Source texts of formatted documents:
§

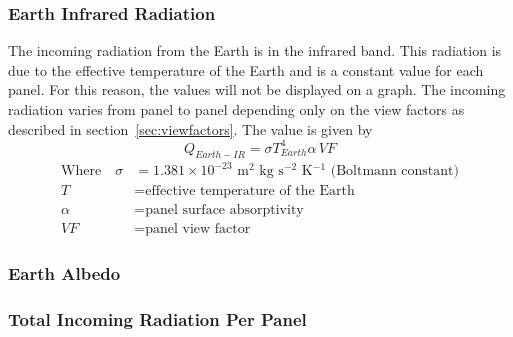\subsubsection{Earth Infrared Radiation}
The incoming radiation from the Earth is in the infrared band. This radiation is due to the effective temperature of the Earth and is a constant value for each panel. For this reason, the values will not be displayed on a graph. The incoming radiation varies from panel to panel depending only on the view factors as described in section~\ref{sec:viewfactors}. The value is given by
\begin{equation}
    Q_{Earth-IR} = \sigma T_{Earth}^4 \alpha \, VF 
\end{equation}
\vspace{-1cm}
\begin{align}
\text{Where}\quad \sigma &= 1.381 \times 10^{-23}\text{ m$^2$ kg s$^{-2}$ K$^{-1}$ (Boltmann constant)} \nonumber\\
T &= \text{effective temperature of the Earth} \nonumber\\
\alpha &= \text{panel surface absorptivity} \nonumber\\
VF &= \text{panel view factor} \nonumber
\end{align}

\subsubsection{Earth Albedo}

\subsubsection{Total Incoming Radiation Per Panel}

\begin{figure}[H]
\end{figure}


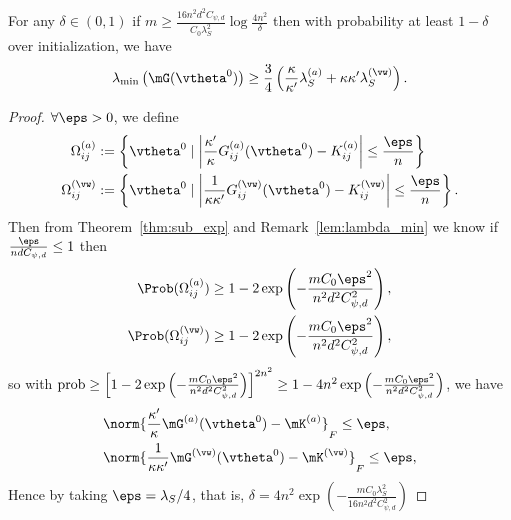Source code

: \documentclass{article}
\begin{document}
\begin{lem}\label{lem:lambda_min}
    For any $\delta\in(0,1)$ if $m\geq\frac{16n^2d^2C_{\psi,d}}{C_0\lambda_S^2}\log\frac{4n^2}{\delta}$ then with probability at least $1-\delta$ over initialization, we have
    \begin{equation}
        \lambda_{\min}\left(\mG(\vtheta^0)\right)\geq\frac{3}{4}\left(\frac{\kappa}{\kappa'}\lambda_S^{(a)}+\kappa\kappa'\lambda_S^{(\vw)}\right).
    \end{equation}
\end{lem}
\begin{proof}
    $\forall \eps > 0$, we define
    \begin{equation}
        \begin{aligned}
            \Omega_{ij}^{(a)}   & :=\left\{\vtheta^0 \mid \left\lvert \frac{\kappa'}{\kappa}G^{(a)}_{ij}(\vtheta^0) - K^{(a)}_{ij}\right\rvert \leq \frac{\eps}{n} \right\}        \\
            \Omega_{ij}^{(\vw)} & := \left\{\vtheta^0 \mid \left\lvert \frac{1}{\kappa\kappa'}G^{(\vw)}_{ij}(\vtheta^0) - K^{(\vw)}_{ij}\right\rvert \leq \frac{\eps}{n} \right\}.
        \end{aligned}
    \end{equation}
    Then from Theorem~\ref{thm:sub_exp} and Remark~\ref{lem:lambda_min} we know if $\frac{\eps}{ndC_{\psi,d}}\leq 1$ then
    \begin{equation}
        \begin{aligned}
            \Prob(\Omega^{(a)}_{ij})   & \geq 1-2\exp\left(-\frac{mC_0\eps^2}{n^2d^2C_{\psi,d}^2}\right), \\
            \Prob(\Omega^{(\vw)}_{ij}) & \geq 1-2\exp\left(-\frac{mC_0\eps^2}{n^2d^2C_{\psi,d}^2}\right),
        \end{aligned}
    \end{equation}
    so with $\mathrm{prob}\geq \left[1-2\exp\left(-\frac{mC_0\eps^2}{n^2d^2C_{\psi,d}^2}\right)\right]^{2n^2} \geq 1-4n^2\exp\left(-\frac{mC_0\eps^2}{n^2d^2C_{\psi,d}^2}\right)$, we have
    \begin{equation}
        \begin{aligned}
             & \norm{\frac{\kappa'}{\kappa}\mG^{(a)}(\vtheta^0) - \mK^{(a)}}_F \leq \eps,      \\
             & \norm{\frac{1}{\kappa\kappa'}\mG^{(\vw)}(\vtheta^0) - \mK^{(\vw)}}_F \leq \eps,
        \end{aligned}
    \end{equation}
    Hence by taking $\eps=\lambda_S/4$, that is, $\delta=4n^2\exp\left(-\frac{mC_0\lambda_S^2}{16n^2d^2C_{\psi,d}^2}\right)$

\end{proof}
\end{document}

§

◆ What you should do:
Your copy of the records above should be exact and contain no pictures.

◆ Answer for the task:
\subsubsection{Earth Infrared Radiation}
The incoming radiation from the Earth is in the infrared band. This radiation is due to the effective temperature of the Earth and is a constant value for each panel. For this reason, the values will not be displayed on a graph. The incoming radiation varies from panel to panel depending only on the view factors as described in section~\ref{sec:viewfactors}. The value is given by
\begin{equation}
    Q_{Earth-IR} = \sigma T_{Earth}^4 \alpha \, VF 
\end{equation}
\vspace{-1cm}
\begin{align}
\text{Where}\quad \sigma &= 1.381 \times 10^{-23}\text{ m$^2$ kg s$^{-2}$ K$^{-1}$ (Boltmann constant)} \nonumber\\
T &= \text{effective temperature of the Earth} \nonumber\\
\alpha &= \text{panel surface absorptivity} \nonumber\\
VF &= \text{panel view factor} \nonumber
\end{align}

\subsubsection{Earth Albedo}

\subsubsection{Total Incoming Radiation Per Panel}

\begin{figure}[H]
\end{figure}


Source code

: \documentclass{article}
\begin{document}
\begin{lem}\label{lem:lambda_min}
    For any $\delta\in(0,1)$ if $m\geq\frac{16n^2d^2C_{\psi,d}}{C_0\lambda_S^2}\log\frac{4n^2}{\delta}$ then with probability at least $1-\delta$ over initialization, we have
    \begin{equation}
        \lambda_{\min}\left(\mG(\vtheta^0)\right)\geq\frac{3}{4}\left(\frac{\kappa}{\kappa'}\lambda_S^{(a)}+\kappa\kappa'\lambda_S^{(\vw)}\right).
    \end{equation}
\end{lem}
\begin{proof}
    $\forall \eps > 0$, we define
    \begin{equation}
        \begin{aligned}
            \Omega_{ij}^{(a)}   & :=\left\{\vtheta^0 \mid \left\lvert \frac{\kappa'}{\kappa}G^{(a)}_{ij}(\vtheta^0) - K^{(a)}_{ij}\right\rvert \leq \frac{\eps}{n} \right\}        \\
            \Omega_{ij}^{(\vw)} & := \left\{\vtheta^0 \mid \left\lvert \frac{1}{\kappa\kappa'}G^{(\vw)}_{ij}(\vtheta^0) - K^{(\vw)}_{ij}\right\rvert \leq \frac{\eps}{n} \right\}.
        \end{aligned}
    \end{equation}
    Then from Theorem~\ref{thm:sub_exp} and Remark~\ref{lem:lambda_min} we know if $\frac{\eps}{ndC_{\psi,d}}\leq 1$ then
    \begin{equation}
        \begin{aligned}
            \Prob(\Omega^{(a)}_{ij})   & \geq 1-2\exp\left(-\frac{mC_0\eps^2}{n^2d^2C_{\psi,d}^2}\right), \\
            \Prob(\Omega^{(\vw)}_{ij}) & \geq 1-2\exp\left(-\frac{mC_0\eps^2}{n^2d^2C_{\psi,d}^2}\right),
        \end{aligned}
    \end{equation}
    so with $\mathrm{prob}\geq \left[1-2\exp\left(-\frac{mC_0\eps^2}{n^2d^2C_{\psi,d}^2}\right)\right]^{2n^2} \geq 1-4n^2\exp\left(-\frac{mC_0\eps^2}{n^2d^2C_{\psi,d}^2}\right)$, we have
    \begin{equation}
        \begin{aligned}
             & \norm{\frac{\kappa'}{\kappa}\mG^{(a)}(\vtheta^0) - \mK^{(a)}}_F \leq \eps,      \\
             & \norm{\frac{1}{\kappa\kappa'}\mG^{(\vw)}(\vtheta^0) - \mK^{(\vw)}}_F \leq \eps,
        \end{aligned}
    \end{equation}
    Hence by taking $\eps=\lambda_S/4$, that is, $\delta=4n^2\exp\left(-\frac{mC_0\lambda_S^2}{16n^2d^2C_{\psi,d}^2}\right)$

\end{proof}
\end{document}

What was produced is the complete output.